What is expected:
Restate the entries below verbatim.

▬▬▬▬▬▬

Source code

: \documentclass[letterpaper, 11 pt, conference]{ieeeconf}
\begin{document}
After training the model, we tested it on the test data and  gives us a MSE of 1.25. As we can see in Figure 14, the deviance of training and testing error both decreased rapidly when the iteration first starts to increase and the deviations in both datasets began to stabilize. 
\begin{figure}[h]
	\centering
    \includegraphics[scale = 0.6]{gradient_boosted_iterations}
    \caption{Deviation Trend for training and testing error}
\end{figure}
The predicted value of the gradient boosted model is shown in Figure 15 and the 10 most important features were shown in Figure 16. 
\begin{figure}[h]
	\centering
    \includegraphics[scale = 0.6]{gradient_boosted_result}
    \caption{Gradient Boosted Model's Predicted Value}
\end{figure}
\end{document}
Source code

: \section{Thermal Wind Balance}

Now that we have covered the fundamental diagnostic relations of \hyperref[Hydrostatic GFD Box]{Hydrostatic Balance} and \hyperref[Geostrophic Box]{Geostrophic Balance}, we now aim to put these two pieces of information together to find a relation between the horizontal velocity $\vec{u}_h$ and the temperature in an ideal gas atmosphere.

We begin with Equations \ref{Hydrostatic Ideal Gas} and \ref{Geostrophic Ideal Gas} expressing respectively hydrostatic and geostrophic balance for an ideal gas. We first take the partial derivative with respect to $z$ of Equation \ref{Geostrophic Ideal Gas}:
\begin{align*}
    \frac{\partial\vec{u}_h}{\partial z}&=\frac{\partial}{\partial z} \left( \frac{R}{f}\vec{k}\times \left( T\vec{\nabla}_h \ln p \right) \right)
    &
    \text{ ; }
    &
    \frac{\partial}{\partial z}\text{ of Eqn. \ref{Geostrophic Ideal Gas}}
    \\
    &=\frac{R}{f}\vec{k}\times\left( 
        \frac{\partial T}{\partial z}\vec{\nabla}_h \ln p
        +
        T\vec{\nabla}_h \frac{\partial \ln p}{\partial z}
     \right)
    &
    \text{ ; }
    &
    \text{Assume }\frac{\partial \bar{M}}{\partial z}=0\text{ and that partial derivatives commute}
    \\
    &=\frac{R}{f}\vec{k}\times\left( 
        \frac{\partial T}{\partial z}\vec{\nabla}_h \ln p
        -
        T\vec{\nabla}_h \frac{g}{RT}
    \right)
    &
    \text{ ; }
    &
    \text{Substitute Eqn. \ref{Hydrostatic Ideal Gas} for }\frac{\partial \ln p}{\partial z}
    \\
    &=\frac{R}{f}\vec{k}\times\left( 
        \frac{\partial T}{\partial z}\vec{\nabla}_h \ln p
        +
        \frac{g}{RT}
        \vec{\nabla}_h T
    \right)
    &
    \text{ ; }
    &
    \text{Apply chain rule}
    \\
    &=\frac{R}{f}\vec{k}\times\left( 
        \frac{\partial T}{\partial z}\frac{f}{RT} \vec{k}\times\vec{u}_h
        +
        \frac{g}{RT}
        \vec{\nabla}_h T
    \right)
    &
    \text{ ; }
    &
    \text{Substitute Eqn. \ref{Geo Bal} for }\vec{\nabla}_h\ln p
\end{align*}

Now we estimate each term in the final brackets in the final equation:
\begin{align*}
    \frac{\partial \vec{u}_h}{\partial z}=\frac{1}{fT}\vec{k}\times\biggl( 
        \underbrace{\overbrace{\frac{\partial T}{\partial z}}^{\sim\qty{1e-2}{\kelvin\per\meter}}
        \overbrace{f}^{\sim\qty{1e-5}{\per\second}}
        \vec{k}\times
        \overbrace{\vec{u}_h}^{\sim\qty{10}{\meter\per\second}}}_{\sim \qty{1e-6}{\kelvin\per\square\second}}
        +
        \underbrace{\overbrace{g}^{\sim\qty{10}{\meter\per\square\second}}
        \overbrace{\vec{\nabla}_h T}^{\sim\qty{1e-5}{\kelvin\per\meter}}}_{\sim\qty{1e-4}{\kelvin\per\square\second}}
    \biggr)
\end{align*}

▬▬▬▬▬▬

Completed exercise:
Source code

: \documentclass[letterpaper, 11 pt, conference]{ieeeconf}
\begin{document}
After training the model, we tested it on the test data and  gives us a MSE of 1.25. As we can see in Figure 14, the deviance of training and testing error both decreased rapidly when the iteration first starts to increase and the deviations in both datasets began to stabilize. 
\begin{figure}[h]
	\centering
    \includegraphics[scale = 0.6]{gradient_boosted_iterations}
    \caption{Deviation Trend for training and testing error}
\end{figure}
The predicted value of the gradient boosted model is shown in Figure 15 and the 10 most important features were shown in Figure 16. 
\begin{figure}[h]
	\centering
    \includegraphics[scale = 0.6]{gradient_boosted_result}
    \caption{Gradient Boosted Model's Predicted Value}
\end{figure}
\end{document}
Source code

: \section{Thermal Wind Balance}

Now that we have covered the fundamental diagnostic relations of \hyperref[Hydrostatic GFD Box]{Hydrostatic Balance} and \hyperref[Geostrophic Box]{Geostrophic Balance}, we now aim to put these two pieces of information together to find a relation between the horizontal velocity $\vec{u}_h$ and the temperature in an ideal gas atmosphere.

We begin with Equations \ref{Hydrostatic Ideal Gas} and \ref{Geostrophic Ideal Gas} expressing respectively hydrostatic and geostrophic balance for an ideal gas. We first take the partial derivative with respect to $z$ of Equation \ref{Geostrophic Ideal Gas}:
\begin{align*}
    \frac{\partial\vec{u}_h}{\partial z}&=\frac{\partial}{\partial z} \left( \frac{R}{f}\vec{k}\times \left( T\vec{\nabla}_h \ln p \right) \right)
    &
    \text{ ; }
    &
    \frac{\partial}{\partial z}\text{ of Eqn. \ref{Geostrophic Ideal Gas}}
    \\
    &=\frac{R}{f}\vec{k}\times\left( 
        \frac{\partial T}{\partial z}\vec{\nabla}_h \ln p
        +
        T\vec{\nabla}_h \frac{\partial \ln p}{\partial z}
     \right)
    &
    \text{ ; }
    &
    \text{Assume }\frac{\partial \bar{M}}{\partial z}=0\text{ and that partial derivatives commute}
    \\
    &=\frac{R}{f}\vec{k}\times\left( 
        \frac{\partial T}{\partial z}\vec{\nabla}_h \ln p
        -
        T\vec{\nabla}_h \frac{g}{RT}
    \right)
    &
    \text{ ; }
    &
    \text{Substitute Eqn. \ref{Hydrostatic Ideal Gas} for }\frac{\partial \ln p}{\partial z}
    \\
    &=\frac{R}{f}\vec{k}\times\left( 
        \frac{\partial T}{\partial z}\vec{\nabla}_h \ln p
        +
        \frac{g}{RT}
        \vec{\nabla}_h T
    \right)
    &
    \text{ ; }
    &
    \text{Apply chain rule}
    \\
    &=\frac{R}{f}\vec{k}\times\left( 
        \frac{\partial T}{\partial z}\frac{f}{RT} \vec{k}\times\vec{u}_h
        +
        \frac{g}{RT}
        \vec{\nabla}_h T
    \right)
    &
    \text{ ; }
    &
    \text{Substitute Eqn. \ref{Geo Bal} for }\vec{\nabla}_h\ln p
\end{align*}

Now we estimate each term in the final brackets in the final equation:
\begin{align*}
    \frac{\partial \vec{u}_h}{\partial z}=\frac{1}{fT}\vec{k}\times\biggl( 
        \underbrace{\overbrace{\frac{\partial T}{\partial z}}^{\sim\qty{1e-2}{\kelvin\per\meter}}
        \overbrace{f}^{\sim\qty{1e-5}{\per\second}}
        \vec{k}\times
        \overbrace{\vec{u}_h}^{\sim\qty{10}{\meter\per\second}}}_{\sim \qty{1e-6}{\kelvin\per\square\second}}
        +
        \underbrace{\overbrace{g}^{\sim\qty{10}{\meter\per\square\second}}
        \overbrace{\vec{\nabla}_h T}^{\sim\qty{1e-5}{\kelvin\per\meter}}}_{\sim\qty{1e-4}{\kelvin\per\square\second}}
    \biggr)
\end{align*}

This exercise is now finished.